▸ **EXERCISE BRIEF**: Once the line containing "Here is a snippet" is found in the entries below, restate it and each following line word for word, stopping after the line containing "### SparklineMarker".

======== DATA FOR THIS EXERCISE ========

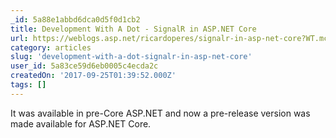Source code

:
 ```yaml
---
_id: 5a88e1abbd6dca0d5f0d1cb2
title: Development With A Dot - SignalR in ASP.NET Core
url: https://weblogs.asp.net/ricardoperes/signalr-in-asp-net-core?WT.mc_id=DX_MVP4025064
category: articles
slug: 'development-with-a-dot-signalr-in-asp-net-core'
user_id: 5a83ce59d6eb0005c4ecda2c
createdOn: '2017-09-25T01:39:52.000Z'
tags: []
---
```


It was available in pre-Core ASP.NET and now a pre-release version was made available for ASP.NET Core. 
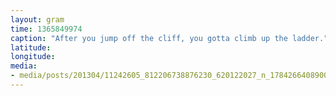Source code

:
 ```yaml
---
layout: gram
time: 1365849974
caption: "After you jump off the cliff, you gotta climb up the ladder."
latitude: 
longitude: 
media:
- media/posts/201304/11242605_812206738876230_620122027_n_17842664089000351.jpg
---
```

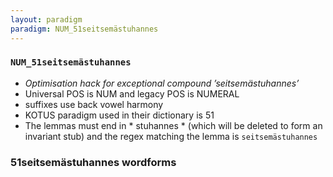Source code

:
 ```yaml
---
layout: paradigm
paradigm: NUM_51seitsemästuhannes
---
```

### ` NUM_51seitsemästuhannes `

* _Optimisation hack for exceptional compound ’seitsemästuhannes’_
* Universal POS is NUM and legacy POS is NUMERAL
* suffixes use back vowel harmony
* KOTUS paradigm used in their dictionary is 51
* The lemmas must end in * stuhannes * (which will be deleted to form an invariant stub) and the regex matching the lemma is ` seitsemästuhannes `

### 51seitsemästuhannes wordforms


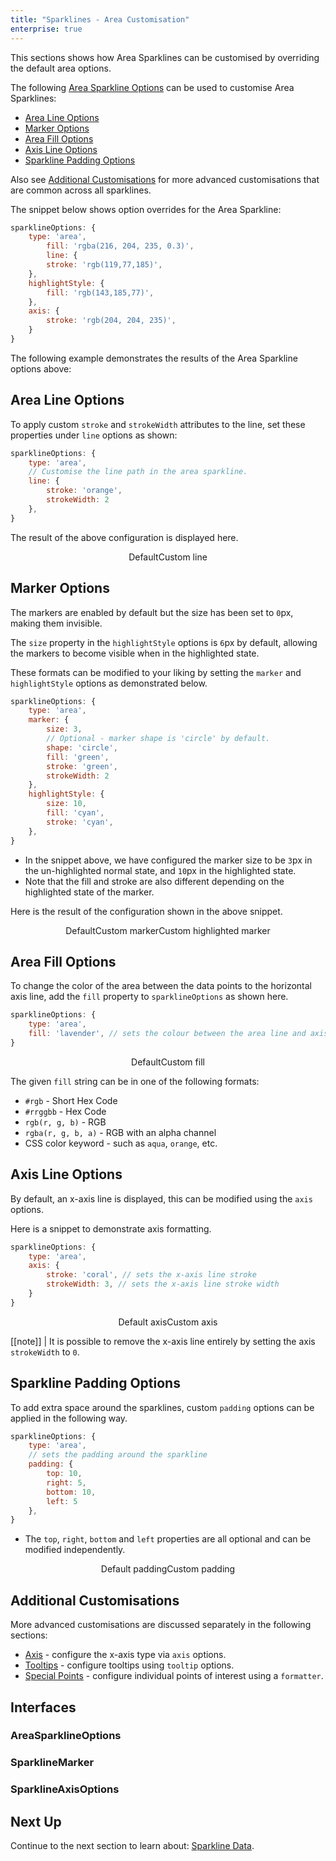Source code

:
 ```yaml
---
title: "Sparklines - Area Customisation"
enterprise: true
---
```


This sections shows how Area Sparklines can be customised by overriding the default area options.

The following [Area Sparkline Options](/sparklines-area-customisation/#areasparklineoptions) can be used to customise Area Sparklines:

- [Area Line Options](/sparklines-area-customisation/#area-line-options)
- [Marker Options](/sparklines-area-customisation/#marker-options)
- [Area Fill Options](/sparklines-area-customisation/#area-fill-options)
- [Axis Line Options](/sparklines-area-customisation/#axis-line-options)
- [Sparkline Padding Options](/sparklines-area-customisation/#sparkline-padding-options)

Also see [Additional Customisations](/sparklines-area-customisation/#additional-customisations) for more advanced
customisations that are common across all sparklines.

The snippet below shows option overrides for the Area Sparkline:

```js
sparklineOptions: {
    type: 'area',
        fill: 'rgba(216, 204, 235, 0.3)',
        line: {
        stroke: 'rgb(119,77,185)',
    },
    highlightStyle: {
        fill: 'rgb(143,185,77)',
    },
    axis: {
        stroke: 'rgb(204, 204, 235)',
    }
}
```

The following example demonstrates the results of the Area Sparkline options above:

<grid-example title='Area Sparkline Customisation' name='area-sparkline-customisation' type='generated' options='{ "enterprise": true, "exampleHeight": 585, "modules": ["clientside", "sparklines"] }'></grid-example>

## Area Line Options

To apply custom `stroke` and `strokeWidth` attributes to the line, set these properties under `line` options as shown:

```js
sparklineOptions: {
    type: 'area',
    // Customise the line path in the area sparkline.
    line: {
        stroke: 'orange',
        strokeWidth: 2
    },
}
```

The result of the above configuration is displayed here.

<div style="display: flex; justify-content: center;">
    <image-caption src="resources/default.png" alt="Line default" width="250px" constrained="true">Default</image-caption>
    <image-caption src="resources/custom-line.png" alt="Line customisation" width="250px" constrained="true">Custom line</image-caption>
</div>

## Marker Options

The markers are enabled by default but the size has been set to `0`px, making them invisible.

The `size` property in the `highlightStyle` options is `6`px by default, allowing the markers to become visible when in the highlighted state.

These formats can be modified to your liking by setting the `marker` and `highlightStyle` options as demonstrated below.

```js
sparklineOptions: {
    type: 'area',
    marker: {
        size: 3,
        // Optional - marker shape is 'circle' by default.
        shape: 'circle',
        fill: 'green',
        stroke: 'green',
        strokeWidth: 2
    },
    highlightStyle: {
        size: 10,
        fill: 'cyan',
        stroke: 'cyan',
    },
}
```

- In the snippet above, we have configured the marker size to be `3`px in the un-highlighted normal state, and `10`px in the highlighted state.
- Note that the fill and stroke are also different depending on the highlighted state of the marker.

Here is the result of the configuration shown in the above snippet.

<div style="display: flex; justify-content: center;">
    <image-caption src="resources/default.png" alt="Marker default" width="250px" constrained="true">Default</image-caption>
    <image-caption src="resources/custom-marker.png" alt="Marker customisation" width="250px" constrained="true">Custom marker</image-caption>
    <image-caption src="resources/custom-highlighted-marker.png" alt="Marker customisation for highlighted state" width="250px" constrained="true">Custom highlighted marker</image-caption>
</div>

## Area Fill Options

To change the color of the area between the data points to the horizontal axis line, add the `fill` property to `sparklineOptions` as shown here.

```js
sparklineOptions: {
    type: 'area',
    fill: 'lavender', // sets the colour between the area line and axis
}
```

<div style="display: flex; justify-content: center;">
    <image-caption src="resources/default.png" alt="Area fill default" width="250px" constrained="true">Default</image-caption>
    <image-caption src="resources/custom-fill.png" alt="Area fill customisation" width="250px" constrained="true">Custom fill</image-caption>
</div>

The given `fill` string can be in one of the following formats:
- `#rgb` - Short Hex Code
- `#rrggbb` - Hex Code
- `rgb(r, g, b)` - RGB
- `rgba(r, g, b, a)` - RGB with an alpha channel
- CSS color keyword - such as `aqua`, `orange`, etc.

## Axis Line Options

By default, an x-axis line is displayed, this can be modified using the `axis` options.

Here is a snippet to demonstrate axis formatting.

```js
sparklineOptions: {
    type: 'area',
    axis: {
        stroke: 'coral', // sets the x-axis line stroke
        strokeWidth: 3, // sets the x-axis line stroke width
    }
}
```

<div style="display: flex; justify-content: center;">
    <image-caption src="resources/default.png" alt="Axis line default" width="250px" constrained="true">Default axis</image-caption>
    <image-caption src="resources/custom-axis.png" alt="Axis line customisation" width="250px" constrained="true">Custom axis</image-caption>
</div>

[[note]]
| It is possible to remove the x-axis line entirely by setting the axis `strokeWidth` to `0`.

## Sparkline Padding Options

To add extra space around the sparklines, custom `padding` options can be applied in the following way.

```js
sparklineOptions: {
    type: 'area',
    // sets the padding around the sparkline
    padding: {
        top: 10,
        right: 5,
        bottom: 10,
        left: 5
    },
}
```

- The `top`, `right`, `bottom` and `left` properties are all optional and can be modified independently.

<div style="display: flex; justify-content: center;">
    <image-caption src="resources/default-padding.png" alt="Padding default" width="250px" constrained="true">Default padding</image-caption>
    <image-caption src="resources/custom-padding.png" alt="Padding customisation" width="250px" constrained="true">Custom padding</image-caption>
</div>

## Additional Customisations

More advanced customisations are discussed separately in the following sections:

- [Axis](/sparklines-axis-types/) - configure the x-axis type via `axis` options.
- [Tooltips](/sparklines-tooltips/) - configure tooltips using `tooltip` options.
- [Special Points](/sparklines-special-points/) - configure individual points of interest using a `formatter`.

## Interfaces

### AreaSparklineOptions

<interface-documentation interfaceName='AreaSparklineOptions'  overrideSrc='sparklines-area-customisation/resources/area-sparkline-api.json'></interface-documentation>

### SparklineMarker

<api-documentation source='sparklines-area-customisation/resources/area-sparkline-api.json' section='SparklineMarker'></api-documentation>

### SparklineAxisOptions

<api-documentation source='sparklines-area-customisation/resources/area-sparkline-api.json' section='SparklineAxisOptions'></api-documentation>

## Next Up

Continue to the next section to learn about: [Sparkline Data](/sparklines-data/).
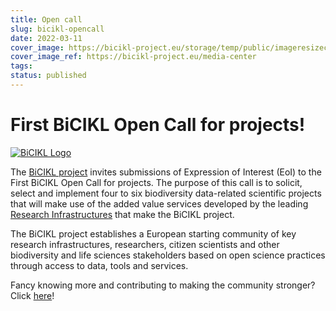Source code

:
 ```yaml
---
title: Open call
slug: bicikl-opencall
date: 2022-03-11
cover_image: https://bicikl-project.eu/storage/temp/public/imageresizecache/452/530/893/45253089349952016f3070621ef2f863fb80bbae6bdbc85f8ba13f2f67a45da2.jpg
cover_image_ref: https://bicikl-project.eu/media-center
tags: 
status: published
---
```

# First BiCIKL Open Call for projects!
[![BiCIKL Logo](https://static.tdwg.org/sponsors/bicikl_logo_full_mixed_on-black_w600.png)](https://bicikl-project.eu)

The [BiCIKL project](https://bicikl-project.eu/) invites submissions of Expression of Interest (EoI) to the First BiCIKL Open Call for projects. The purpose of this call is to solicit, select and implement four to six biodiversity data-related scientific projects that will make use of the added value services developed by the leading [Research Infrastructures](https://bicikl-project.eu/research-infrastructures) that make the BiCIKL project.  

The BiCIKL project establishes a European starting community of key research infrastructures, researchers, citizen scientists and other biodiversity and life sciences stakeholders based on open science practices through access to data, tools and services.

Fancy knowing more and contributing to making the community stronger? Click [here](https://bicikl-project.eu/open-call-projects)!
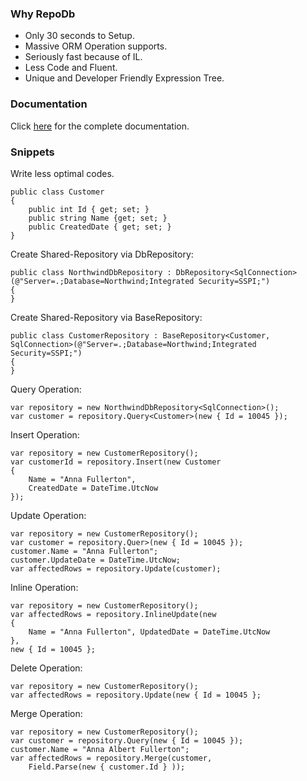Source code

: ### Why RepoDb

 - Only 30 seconds to Setup.
 - Massive ORM Operation supports.
 - Seriously fast because of IL.
 - Less Code and Fluent.
 - Unique and Developer Friendly Expression Tree.

### Documentation
Click [here](https://repodb.readthedocs.io/en/latest/index.html) for the complete documentation.

### Snippets

Write less optimal codes.
```
public class Customer
{
	public int Id { get; set; }
	public string Name {get; set; }
	public CreatedDate { get; set; }
}
```
Create Shared-Repository via DbRepository:
```
public class NorthwindDbRepository : DbRepository<SqlConnection>(@"Server=.;Database=Northwind;Integrated Security=SSPI;")
{
}
```
Create Shared-Repository via BaseRepository:
```
public class CustomerRepository : BaseRepository<Customer, SqlConnection>(@"Server=.;Database=Northwind;Integrated Security=SSPI;")
{
}
```
Query Operation:
```
var repository = new NorthwindDbRepository<SqlConnection>();
var customer = repository.Query<Customer>(new { Id = 10045 });
```
Insert Operation:
```
var repository = new CustomerRepository();
var customerId = repository.Insert(new Customer
{
	Name = "Anna Fullerton",
	CreatedDate = DateTime.UtcNow
});
```
Update Operation:
```
var repository = new CustomerRepository();
var customer = repository.Quer>(new { Id = 10045 });
customer.Name = "Anna Fullerton";
customer.UpdateDate = DateTime.UtcNow;
var affectedRows = repository.Update(customer);
```
Inline Operation:
```
var repository = new CustomerRepository();
var affectedRows = repository.InlineUpdate(new
{
	Name = "Anna Fullerton", UpdatedDate = DateTime.UtcNow
},
new { Id = 10045 };
```
Delete Operation:
```
var repository = new CustomerRepository();
var affectedRows = repository.Update(new { Id = 10045 };
```
Merge Operation:
```
var repository = new CustomerRepository();
var customer = repository.Query(new { Id = 10045 });
customer.Name = "Anna Albert Fullerton";
var affectedRows = repository.Merge(customer,
	Field.Parse(new { customer.Id } ));
```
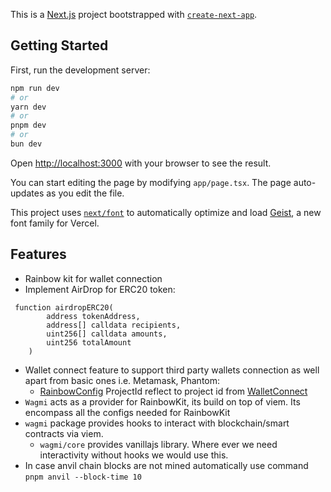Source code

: This is a [Next.js](https://nextjs.org) project bootstrapped with [`create-next-app`](https://nextjs.org/docs/app/api-reference/cli/create-next-app).

## Getting Started

First, run the development server:

```bash
npm run dev
# or
yarn dev
# or
pnpm dev
# or
bun dev
```

Open [http://localhost:3000](http://localhost:3000) with your browser to see the result.

You can start editing the page by modifying `app/page.tsx`. The page auto-updates as you edit the file.

This project uses [`next/font`](https://nextjs.org/docs/app/building-your-application/optimizing/fonts) to automatically optimize and load [Geist](https://vercel.com/font), a new font family for Vercel.

## Features
- Rainbow kit for wallet connection
- Implement AirDrop for ERC20 token:
```solidity
 function airdropERC20(
        address tokenAddress,
        address[] calldata recipients,
        uint256[] calldata amounts,
        uint256 totalAmount
    )
```
- Wallet connect feature to support third party wallets connection as well apart from basic ones i.e. Metamask, Phantom:
    - [RainbowConfig](./src/rainbowKitConfig.tsx) ProjectId reflect to project id from [WalletConnect](https://cloud.reown.com/sign-in)
- `Wagmi` acts as a provider for RainbowKit, its build on top of viem. Its encompass all the configs needed for RainbowKit
- `wagmi` package provides hooks to interact with blockchain/smart contracts via viem.
  - `wagmi/core` provides vanillajs library. Where ever we need interactivity without hooks we would use this.
- In case anvil chain blocks are not mined automatically use command `pnpm anvil --block-time 10`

========

▸ **OUTPUT OF THE EXERCISE**:
Here is a snippet to demonstrate axis formatting.

```js
sparklineOptions: {
    type: 'area',
    axis: {
        stroke: 'coral', // sets the x-axis line stroke
        strokeWidth: 3, // sets the x-axis line stroke width
    }
}
```

<div style="display: flex; justify-content: center;">
    <image-caption src="resources/default.png" alt="Axis line default" width="250px" constrained="true">Default axis</image-caption>
    <image-caption src="resources/custom-axis.png" alt="Axis line customisation" width="250px" constrained="true">Custom axis</image-caption>
</div>

[[note]]
| It is possible to remove the x-axis line entirely by setting the axis `strokeWidth` to `0`.

## Sparkline Padding Options

To add extra space around the sparklines, custom `padding` options can be applied in the following way.

```js
sparklineOptions: {
    type: 'area',
    // sets the padding around the sparkline
    padding: {
        top: 10,
        right: 5,
        bottom: 10,
        left: 5
    },
}
```

- The `top`, `right`, `bottom` and `left` properties are all optional and can be modified independently.

<div style="display: flex; justify-content: center;">
    <image-caption src="resources/default-padding.png" alt="Padding default" width="250px" constrained="true">Default padding</image-caption>
    <image-caption src="resources/custom-padding.png" alt="Padding customisation" width="250px" constrained="true">Custom padding</image-caption>
</div>

## Additional Customisations

More advanced customisations are discussed separately in the following sections:

- [Axis](/sparklines-axis-types/) - configure the x-axis type via `axis` options.
- [Tooltips](/sparklines-tooltips/) - configure tooltips using `tooltip` options.
- [Special Points](/sparklines-special-points/) - configure individual points of interest using a `formatter`.

## Interfaces

### AreaSparklineOptions

<interface-documentation interfaceName='AreaSparklineOptions'  overrideSrc='sparklines-area-customisation/resources/area-sparkline-api.json'></interface-documentation>

### SparklineMarker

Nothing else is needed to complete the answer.